▽
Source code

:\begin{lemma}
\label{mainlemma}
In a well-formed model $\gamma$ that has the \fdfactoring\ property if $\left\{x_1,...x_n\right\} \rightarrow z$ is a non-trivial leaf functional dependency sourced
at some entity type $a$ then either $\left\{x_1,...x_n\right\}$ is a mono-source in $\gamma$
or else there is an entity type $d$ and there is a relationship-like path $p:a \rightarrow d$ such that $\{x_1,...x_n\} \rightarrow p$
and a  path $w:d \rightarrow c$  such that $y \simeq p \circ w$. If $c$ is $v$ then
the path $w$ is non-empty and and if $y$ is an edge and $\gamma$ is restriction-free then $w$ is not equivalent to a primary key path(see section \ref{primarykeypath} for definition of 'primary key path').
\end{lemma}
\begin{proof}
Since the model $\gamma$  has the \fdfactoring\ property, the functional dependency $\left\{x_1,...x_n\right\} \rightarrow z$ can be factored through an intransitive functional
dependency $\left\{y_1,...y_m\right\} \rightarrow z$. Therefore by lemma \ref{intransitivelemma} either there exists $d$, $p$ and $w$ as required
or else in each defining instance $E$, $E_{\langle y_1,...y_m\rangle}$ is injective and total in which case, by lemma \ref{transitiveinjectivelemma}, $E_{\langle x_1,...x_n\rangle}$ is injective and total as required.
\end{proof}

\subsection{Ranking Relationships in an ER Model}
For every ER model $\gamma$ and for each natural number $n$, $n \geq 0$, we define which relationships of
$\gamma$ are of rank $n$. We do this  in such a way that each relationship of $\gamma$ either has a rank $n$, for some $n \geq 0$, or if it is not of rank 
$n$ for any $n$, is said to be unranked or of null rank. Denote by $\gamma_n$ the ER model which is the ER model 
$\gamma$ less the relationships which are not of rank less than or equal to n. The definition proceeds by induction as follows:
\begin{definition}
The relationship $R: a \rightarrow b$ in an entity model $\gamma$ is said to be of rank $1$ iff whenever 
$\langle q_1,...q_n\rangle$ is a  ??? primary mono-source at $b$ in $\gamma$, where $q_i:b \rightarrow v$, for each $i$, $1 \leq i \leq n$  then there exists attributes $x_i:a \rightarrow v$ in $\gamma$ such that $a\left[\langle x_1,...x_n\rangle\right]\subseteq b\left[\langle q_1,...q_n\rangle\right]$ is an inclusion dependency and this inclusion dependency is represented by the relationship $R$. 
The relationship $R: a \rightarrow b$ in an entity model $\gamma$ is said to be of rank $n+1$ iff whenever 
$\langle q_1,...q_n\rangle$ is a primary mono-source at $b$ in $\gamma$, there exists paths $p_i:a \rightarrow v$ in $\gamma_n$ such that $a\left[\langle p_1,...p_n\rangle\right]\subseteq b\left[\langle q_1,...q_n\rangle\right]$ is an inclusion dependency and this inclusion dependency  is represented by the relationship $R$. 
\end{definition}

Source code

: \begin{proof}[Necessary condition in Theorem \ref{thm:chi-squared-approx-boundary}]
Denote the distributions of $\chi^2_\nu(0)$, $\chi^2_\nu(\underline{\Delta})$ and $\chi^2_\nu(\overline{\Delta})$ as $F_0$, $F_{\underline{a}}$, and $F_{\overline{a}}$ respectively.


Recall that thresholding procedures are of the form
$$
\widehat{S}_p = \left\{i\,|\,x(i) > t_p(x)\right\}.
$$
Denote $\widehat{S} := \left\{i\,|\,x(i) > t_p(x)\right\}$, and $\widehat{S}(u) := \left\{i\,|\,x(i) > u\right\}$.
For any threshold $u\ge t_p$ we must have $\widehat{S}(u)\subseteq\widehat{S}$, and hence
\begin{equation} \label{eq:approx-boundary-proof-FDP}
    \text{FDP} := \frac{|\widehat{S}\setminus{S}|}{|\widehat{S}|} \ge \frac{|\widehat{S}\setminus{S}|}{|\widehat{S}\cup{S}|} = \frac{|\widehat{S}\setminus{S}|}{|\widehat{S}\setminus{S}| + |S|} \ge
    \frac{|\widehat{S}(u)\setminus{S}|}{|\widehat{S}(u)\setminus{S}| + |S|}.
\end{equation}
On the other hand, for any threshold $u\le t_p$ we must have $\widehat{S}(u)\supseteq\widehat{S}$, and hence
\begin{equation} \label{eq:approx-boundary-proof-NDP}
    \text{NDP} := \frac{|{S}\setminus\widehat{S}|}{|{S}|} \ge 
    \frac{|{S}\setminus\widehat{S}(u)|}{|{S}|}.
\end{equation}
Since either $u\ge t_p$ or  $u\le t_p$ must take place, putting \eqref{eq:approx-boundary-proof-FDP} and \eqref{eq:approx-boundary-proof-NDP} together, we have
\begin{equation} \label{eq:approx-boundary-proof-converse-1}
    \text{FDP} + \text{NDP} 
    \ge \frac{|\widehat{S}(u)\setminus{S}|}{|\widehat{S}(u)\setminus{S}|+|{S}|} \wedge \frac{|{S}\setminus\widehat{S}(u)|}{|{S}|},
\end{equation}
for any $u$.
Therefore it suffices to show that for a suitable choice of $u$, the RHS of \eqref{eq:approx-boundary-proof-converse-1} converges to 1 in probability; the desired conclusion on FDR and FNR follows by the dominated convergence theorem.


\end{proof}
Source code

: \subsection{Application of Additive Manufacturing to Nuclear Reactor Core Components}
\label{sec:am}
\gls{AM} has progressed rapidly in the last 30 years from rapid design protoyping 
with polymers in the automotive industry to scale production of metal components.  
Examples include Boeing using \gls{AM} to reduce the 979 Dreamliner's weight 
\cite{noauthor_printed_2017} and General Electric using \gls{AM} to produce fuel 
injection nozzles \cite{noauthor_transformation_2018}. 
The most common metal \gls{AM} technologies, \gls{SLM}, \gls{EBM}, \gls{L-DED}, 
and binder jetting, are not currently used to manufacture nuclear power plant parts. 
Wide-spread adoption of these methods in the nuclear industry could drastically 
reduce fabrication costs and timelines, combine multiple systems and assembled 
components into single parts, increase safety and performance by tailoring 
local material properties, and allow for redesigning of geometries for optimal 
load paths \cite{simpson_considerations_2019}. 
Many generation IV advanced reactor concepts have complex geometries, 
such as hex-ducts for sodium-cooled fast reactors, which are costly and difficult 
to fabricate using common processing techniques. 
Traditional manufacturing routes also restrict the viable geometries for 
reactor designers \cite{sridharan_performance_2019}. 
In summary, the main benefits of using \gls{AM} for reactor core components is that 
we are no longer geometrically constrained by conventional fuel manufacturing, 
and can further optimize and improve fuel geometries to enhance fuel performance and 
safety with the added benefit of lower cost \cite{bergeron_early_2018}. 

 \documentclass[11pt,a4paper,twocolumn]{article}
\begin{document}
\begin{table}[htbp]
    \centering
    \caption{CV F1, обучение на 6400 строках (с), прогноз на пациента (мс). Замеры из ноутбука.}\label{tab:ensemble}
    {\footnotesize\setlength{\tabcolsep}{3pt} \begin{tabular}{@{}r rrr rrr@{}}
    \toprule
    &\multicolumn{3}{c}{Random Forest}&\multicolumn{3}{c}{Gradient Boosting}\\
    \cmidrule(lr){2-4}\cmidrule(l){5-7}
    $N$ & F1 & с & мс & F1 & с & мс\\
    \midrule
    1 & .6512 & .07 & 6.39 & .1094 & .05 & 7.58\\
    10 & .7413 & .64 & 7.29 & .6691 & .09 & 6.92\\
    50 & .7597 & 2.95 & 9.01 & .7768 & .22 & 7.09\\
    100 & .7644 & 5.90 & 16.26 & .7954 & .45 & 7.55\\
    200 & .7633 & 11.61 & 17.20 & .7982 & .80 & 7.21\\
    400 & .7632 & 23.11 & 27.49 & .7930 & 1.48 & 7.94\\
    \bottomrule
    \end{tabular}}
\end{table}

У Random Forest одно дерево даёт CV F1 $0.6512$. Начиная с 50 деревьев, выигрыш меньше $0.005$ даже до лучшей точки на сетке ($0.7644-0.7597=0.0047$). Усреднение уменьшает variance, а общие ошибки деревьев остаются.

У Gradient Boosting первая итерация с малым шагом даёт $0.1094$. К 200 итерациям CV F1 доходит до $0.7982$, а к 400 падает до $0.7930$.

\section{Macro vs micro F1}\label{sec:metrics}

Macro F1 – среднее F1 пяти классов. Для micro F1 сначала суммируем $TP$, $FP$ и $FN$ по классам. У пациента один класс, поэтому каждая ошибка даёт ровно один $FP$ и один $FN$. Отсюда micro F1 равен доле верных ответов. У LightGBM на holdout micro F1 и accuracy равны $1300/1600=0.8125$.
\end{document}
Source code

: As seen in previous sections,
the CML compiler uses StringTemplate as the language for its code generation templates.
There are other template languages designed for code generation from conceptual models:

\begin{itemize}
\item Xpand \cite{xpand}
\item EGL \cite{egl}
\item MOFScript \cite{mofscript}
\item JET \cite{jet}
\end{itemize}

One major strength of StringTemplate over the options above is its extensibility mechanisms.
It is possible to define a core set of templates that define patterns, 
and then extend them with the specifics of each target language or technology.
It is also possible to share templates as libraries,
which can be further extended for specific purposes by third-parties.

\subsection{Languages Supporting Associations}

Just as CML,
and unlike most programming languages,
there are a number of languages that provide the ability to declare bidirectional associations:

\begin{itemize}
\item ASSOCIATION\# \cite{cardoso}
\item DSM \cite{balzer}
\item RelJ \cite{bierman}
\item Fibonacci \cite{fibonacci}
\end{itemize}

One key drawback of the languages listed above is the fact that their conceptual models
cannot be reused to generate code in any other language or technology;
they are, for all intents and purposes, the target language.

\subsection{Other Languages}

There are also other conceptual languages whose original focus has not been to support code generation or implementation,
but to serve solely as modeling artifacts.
△
** Task to complete **
Reproduce the lines of the records exactly, from the first one through the line that contains "rank $1$ iff whenever".

** Solution below **
Source code

:\begin{lemma}
\label{mainlemma}
In a well-formed model $\gamma$ that has the \fdfactoring\ property if $\left\{x_1,...x_n\right\} \rightarrow z$ is a non-trivial leaf functional dependency sourced
at some entity type $a$ then either $\left\{x_1,...x_n\right\}$ is a mono-source in $\gamma$
or else there is an entity type $d$ and there is a relationship-like path $p:a \rightarrow d$ such that $\{x_1,...x_n\} \rightarrow p$
and a  path $w:d \rightarrow c$  such that $y \simeq p \circ w$. If $c$ is $v$ then
the path $w$ is non-empty and and if $y$ is an edge and $\gamma$ is restriction-free then $w$ is not equivalent to a primary key path(see section \ref{primarykeypath} for definition of 'primary key path').
\end{lemma}
\begin{proof}
Since the model $\gamma$  has the \fdfactoring\ property, the functional dependency $\left\{x_1,...x_n\right\} \rightarrow z$ can be factored through an intransitive functional
dependency $\left\{y_1,...y_m\right\} \rightarrow z$. Therefore by lemma \ref{intransitivelemma} either there exists $d$, $p$ and $w$ as required
or else in each defining instance $E$, $E_{\langle y_1,...y_m\rangle}$ is injective and total in which case, by lemma \ref{transitiveinjectivelemma}, $E_{\langle x_1,...x_n\rangle}$ is injective and total as required.
\end{proof}

\subsection{Ranking Relationships in an ER Model}
For every ER model $\gamma$ and for each natural number $n$, $n \geq 0$, we define which relationships of
$\gamma$ are of rank $n$. We do this  in such a way that each relationship of $\gamma$ either has a rank $n$, for some $n \geq 0$, or if it is not of rank 
$n$ for any $n$, is said to be unranked or of null rank. Denote by $\gamma_n$ the ER model which is the ER model 
$\gamma$ less the relationships which are not of rank less than or equal to n. The definition proceeds by induction as follows:
\begin{definition}
The relationship $R: a \rightarrow b$ in an entity model $\gamma$ is said to be of rank $1$ iff whenever 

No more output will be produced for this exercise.